Thyroid hormones are known to fluctuate during growth and development [21], and in adulthood, concentrations increase with age [22]. Higher concentrations of TSH and lower concentrations of fT4 have been associated with adiposity in both adults and children [23–28]. In addition, some variants associated with TSH have exhibited an attenuated effect on increasing body mass index (BMI) [4,29]. However, whether measures of thyroid function and adiposity have a shared genetic background is not clear. Variations in circulating concentrations of TSH and fT4, even within the normal range, have been associated with cardiovascular mortality, metabolic syndrome, dyslipidemia, and depression, illustrating the diverse effects of the thyroid axis [30].

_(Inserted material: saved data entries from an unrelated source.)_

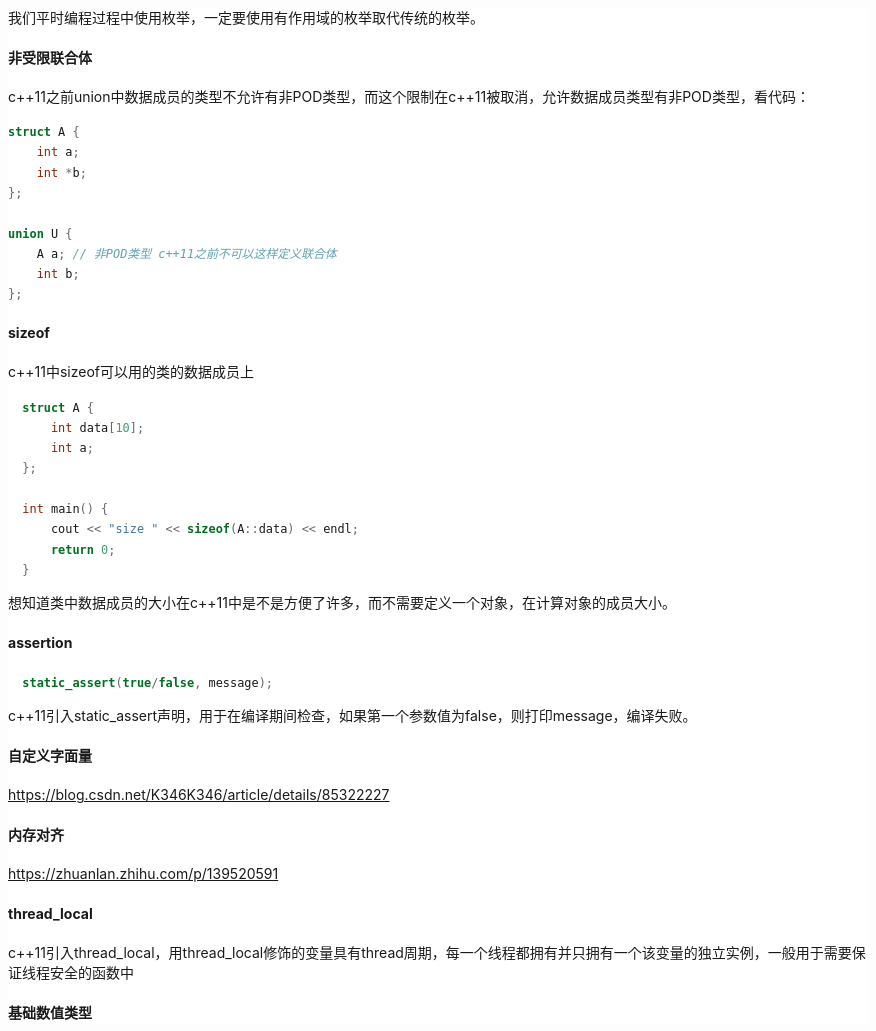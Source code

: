   我们平时编程过程中使用枚举，一定要使用有作用域的枚举取代传统的枚举。

####    非受限联合体

  c++11之前union中数据成员的类型不允许有非POD类型，而这个限制在c++11被取消，允许数据成员类型有非POD类型，看代码：

  ```cpp
  struct A {
      int a;
      int *b;
  };

  union U {
      A a; // 非POD类型 c++11之前不可以这样定义联合体
      int b;
  };
  ```

####    sizeof

  c++11中sizeof可以用的类的数据成员上

  ```cpp
    struct A {
        int data[10];
        int a;
    };

    int main() {
        cout << "size " << sizeof(A::data) << endl;
        return 0;
    }
  ```

  想知道类中数据成员的大小在c++11中是不是方便了许多，而不需要定义一个对象，在计算对象的成员大小。

####    assertion

  ```cpp
    static_assert(true/false, message);
  ```

  c++11引入static_assert声明，用于在编译期间检查，如果第一个参数值为false，则打印message，编译失败。

####    自定义字面量

  https://blog.csdn.net/K346K346/article/details/85322227

####    内存对齐

  https://zhuanlan.zhihu.com/p/139520591

####    thread_local

  c++11引入thread_local，用thread_local修饰的变量具有thread周期，每一个线程都拥有并只拥有一个该变量的独立实例，一般用于需要保证线程安全的函数中

####    基础数值类型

The aim of the present study was to identify genetic variants associated with concentrations of TSH and fT4 in a cohort of Danish children and adolescents with normal weight and overweight/obesity, and to elucidate possible effects on obesity of these associations.

Patients and methods

Study population

A total of 1,876 children, adolescents, and young adults aged 2−25 years with obesity were recruited from The Children’s Obesity Clinic, Department of Pediatrics, Copenhagen University Hospital Holbæk, at entry into childhood obesity treatment [31]. The only criteria for inclusion into treatment was a BMI above the 90^th percentile for age and sex according to a Danish reference population [32]. There were no exclusion criteria for entering into treatment.

As part of The Danish Childhood Obesity Biobank (ClinicalTrials.gov ID-no.: NCT00928473), a population-based group of 2,555 children and adolescents was recruited from local schools, where all students between 6 and 22 years of age were invited to participate.

The only exclusion criterion for the present study was an ethnicity other than Danish/North-European white (N = 365).

GWAS analyses, with TSH and fT4 as phenotypes, were performed on the discovery batch comprising 1,900 individuals included from January 2009 to March 2013. The replication batch consisted of 2,166 individuals recruited from March 2013 to May 2015. The same exclusion criterion applied to both batches.

All participants were examined at baseline with anthropometrics and fasting blood samples (S1 Table).

All participants received oral and written information and gave informed assent. Informed written consent was obtained from parents/caretakers of children younger than 18 years of age, and from participants 18 years of age and older. The study was approved by the Danish Data Protection Agency, the Regional Ethics Committee of Region Zealand (SJ-104), and was performed according to the Helsinki Declaration.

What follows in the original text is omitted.